Record excerpts START

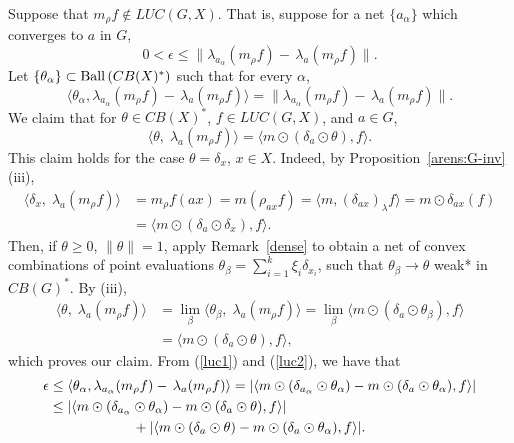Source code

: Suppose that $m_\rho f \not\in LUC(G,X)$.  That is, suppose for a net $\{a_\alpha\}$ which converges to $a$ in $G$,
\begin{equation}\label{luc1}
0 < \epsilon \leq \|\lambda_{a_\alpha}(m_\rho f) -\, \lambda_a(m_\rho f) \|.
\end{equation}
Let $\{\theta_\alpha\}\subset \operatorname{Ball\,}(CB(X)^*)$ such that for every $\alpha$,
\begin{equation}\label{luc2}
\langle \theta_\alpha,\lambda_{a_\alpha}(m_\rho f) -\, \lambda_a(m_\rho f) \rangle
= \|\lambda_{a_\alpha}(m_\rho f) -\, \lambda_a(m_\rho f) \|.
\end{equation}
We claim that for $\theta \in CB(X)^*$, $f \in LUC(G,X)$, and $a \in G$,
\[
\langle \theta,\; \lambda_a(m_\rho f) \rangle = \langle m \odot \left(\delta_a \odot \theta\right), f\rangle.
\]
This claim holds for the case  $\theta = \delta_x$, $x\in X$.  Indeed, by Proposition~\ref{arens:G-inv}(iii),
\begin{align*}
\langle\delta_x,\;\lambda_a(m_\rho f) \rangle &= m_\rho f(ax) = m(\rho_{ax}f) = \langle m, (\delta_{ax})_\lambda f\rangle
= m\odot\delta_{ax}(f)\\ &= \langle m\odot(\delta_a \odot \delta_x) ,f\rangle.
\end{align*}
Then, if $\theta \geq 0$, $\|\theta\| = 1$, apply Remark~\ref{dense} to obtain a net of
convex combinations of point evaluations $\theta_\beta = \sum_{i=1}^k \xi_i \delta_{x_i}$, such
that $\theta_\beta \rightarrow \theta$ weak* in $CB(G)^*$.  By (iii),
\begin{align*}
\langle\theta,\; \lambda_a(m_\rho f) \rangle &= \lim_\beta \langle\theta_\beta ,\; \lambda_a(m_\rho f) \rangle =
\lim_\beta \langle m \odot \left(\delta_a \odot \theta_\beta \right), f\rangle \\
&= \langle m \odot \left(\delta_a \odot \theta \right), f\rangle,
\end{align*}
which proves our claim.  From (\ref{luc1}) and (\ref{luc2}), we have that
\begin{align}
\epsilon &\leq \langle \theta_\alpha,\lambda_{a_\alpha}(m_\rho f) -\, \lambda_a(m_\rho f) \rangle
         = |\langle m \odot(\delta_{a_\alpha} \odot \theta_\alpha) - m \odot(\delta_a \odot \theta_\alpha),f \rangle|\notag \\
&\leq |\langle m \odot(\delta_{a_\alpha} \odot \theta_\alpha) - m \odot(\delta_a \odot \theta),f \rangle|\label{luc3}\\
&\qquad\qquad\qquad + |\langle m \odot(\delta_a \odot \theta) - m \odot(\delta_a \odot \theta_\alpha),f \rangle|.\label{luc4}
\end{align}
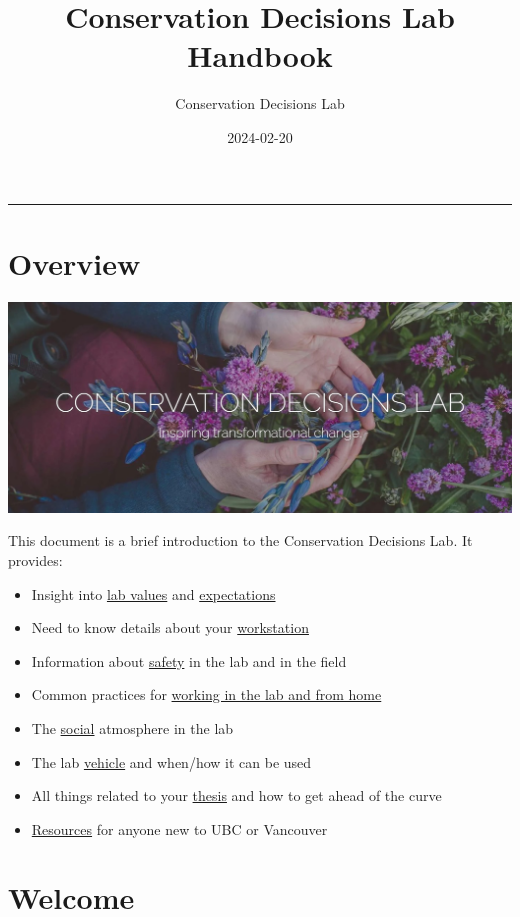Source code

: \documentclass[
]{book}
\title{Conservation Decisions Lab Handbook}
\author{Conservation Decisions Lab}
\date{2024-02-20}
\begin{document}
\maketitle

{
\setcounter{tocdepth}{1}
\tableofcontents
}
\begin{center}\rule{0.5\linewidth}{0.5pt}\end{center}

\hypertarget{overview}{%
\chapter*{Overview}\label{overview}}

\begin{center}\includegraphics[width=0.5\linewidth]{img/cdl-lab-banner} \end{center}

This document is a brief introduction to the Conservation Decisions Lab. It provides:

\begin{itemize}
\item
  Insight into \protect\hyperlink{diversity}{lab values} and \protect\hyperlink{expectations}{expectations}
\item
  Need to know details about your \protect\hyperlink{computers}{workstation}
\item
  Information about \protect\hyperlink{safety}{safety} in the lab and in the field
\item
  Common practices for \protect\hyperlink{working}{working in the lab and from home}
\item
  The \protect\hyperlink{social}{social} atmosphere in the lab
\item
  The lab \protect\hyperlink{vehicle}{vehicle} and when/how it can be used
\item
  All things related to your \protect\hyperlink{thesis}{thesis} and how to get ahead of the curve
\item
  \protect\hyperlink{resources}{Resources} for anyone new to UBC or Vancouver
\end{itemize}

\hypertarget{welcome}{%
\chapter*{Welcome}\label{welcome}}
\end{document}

Record excerpts END

■ Your task ■
Could you retype every line above exactly as it appears, skipping the pictures?

■ Solution to this exercise ■
Source code

: Suppose that $m_\rho f \not\in LUC(G,X)$.  That is, suppose for a net $\{a_\alpha\}$ which converges to $a$ in $G$,
\begin{equation}\label{luc1}
0 < \epsilon \leq \|\lambda_{a_\alpha}(m_\rho f) -\, \lambda_a(m_\rho f) \|.
\end{equation}
Let $\{\theta_\alpha\}\subset \operatorname{Ball\,}(CB(X)^*)$ such that for every $\alpha$,
\begin{equation}\label{luc2}
\langle \theta_\alpha,\lambda_{a_\alpha}(m_\rho f) -\, \lambda_a(m_\rho f) \rangle
= \|\lambda_{a_\alpha}(m_\rho f) -\, \lambda_a(m_\rho f) \|.
\end{equation}
We claim that for $\theta \in CB(X)^*$, $f \in LUC(G,X)$, and $a \in G$,
\[
\langle \theta,\; \lambda_a(m_\rho f) \rangle = \langle m \odot \left(\delta_a \odot \theta\right), f\rangle.
\]
This claim holds for the case  $\theta = \delta_x$, $x\in X$.  Indeed, by Proposition~\ref{arens:G-inv}(iii),
\begin{align*}
\langle\delta_x,\;\lambda_a(m_\rho f) \rangle &= m_\rho f(ax) = m(\rho_{ax}f) = \langle m, (\delta_{ax})_\lambda f\rangle
= m\odot\delta_{ax}(f)\\ &= \langle m\odot(\delta_a \odot \delta_x) ,f\rangle.
\end{align*}
Then, if $\theta \geq 0$, $\|\theta\| = 1$, apply Remark~\ref{dense} to obtain a net of
convex combinations of point evaluations $\theta_\beta = \sum_{i=1}^k \xi_i \delta_{x_i}$, such
that $\theta_\beta \rightarrow \theta$ weak* in $CB(G)^*$.  By (iii),
\begin{align*}
\langle\theta,\; \lambda_a(m_\rho f) \rangle &= \lim_\beta \langle\theta_\beta ,\; \lambda_a(m_\rho f) \rangle =
\lim_\beta \langle m \odot \left(\delta_a \odot \theta_\beta \right), f\rangle \\
&= \langle m \odot \left(\delta_a \odot \theta \right), f\rangle,
\end{align*}
which proves our claim.  From (\ref{luc1}) and (\ref{luc2}), we have that
\begin{align}
\epsilon &\leq \langle \theta_\alpha,\lambda_{a_\alpha}(m_\rho f) -\, \lambda_a(m_\rho f) \rangle
         = |\langle m \odot(\delta_{a_\alpha} \odot \theta_\alpha) - m \odot(\delta_a \odot \theta_\alpha),f \rangle|\notag \\
&\leq |\langle m \odot(\delta_{a_\alpha} \odot \theta_\alpha) - m \odot(\delta_a \odot \theta),f \rangle|\label{luc3}\\
&\qquad\qquad\qquad + |\langle m \odot(\delta_a \odot \theta) - m \odot(\delta_a \odot \theta_\alpha),f \rangle|.\label{luc4}
\end{align}
Source code

: \documentclass[
]{book}
\title{Conservation Decisions Lab Handbook}
\author{Conservation Decisions Lab}
\date{2024-02-20}
\begin{document}
\maketitle

{
\setcounter{tocdepth}{1}
\tableofcontents
}
\begin{center}\rule{0.5\linewidth}{0.5pt}\end{center}

\hypertarget{overview}{%
\chapter*{Overview}\label{overview}}

\begin{center}\includegraphics[width=0.5\linewidth]{img/cdl-lab-banner} \end{center}

This document is a brief introduction to the Conservation Decisions Lab. It provides:

\begin{itemize}
\item
  Insight into \protect\hyperlink{diversity}{lab values} and \protect\hyperlink{expectations}{expectations}
\item
  Need to know details about your \protect\hyperlink{computers}{workstation}
\item
  Information about \protect\hyperlink{safety}{safety} in the lab and in the field
\item
  Common practices for \protect\hyperlink{working}{working in the lab and from home}
\item
  The \protect\hyperlink{social}{social} atmosphere in the lab
\item
  The lab \protect\hyperlink{vehicle}{vehicle} and when/how it can be used
\item
  All things related to your \protect\hyperlink{thesis}{thesis} and how to get ahead of the curve
\item
  \protect\hyperlink{resources}{Resources} for anyone new to UBC or Vancouver
\end{itemize}

\hypertarget{welcome}{%
\chapter*{Welcome}\label{welcome}}
\end{document}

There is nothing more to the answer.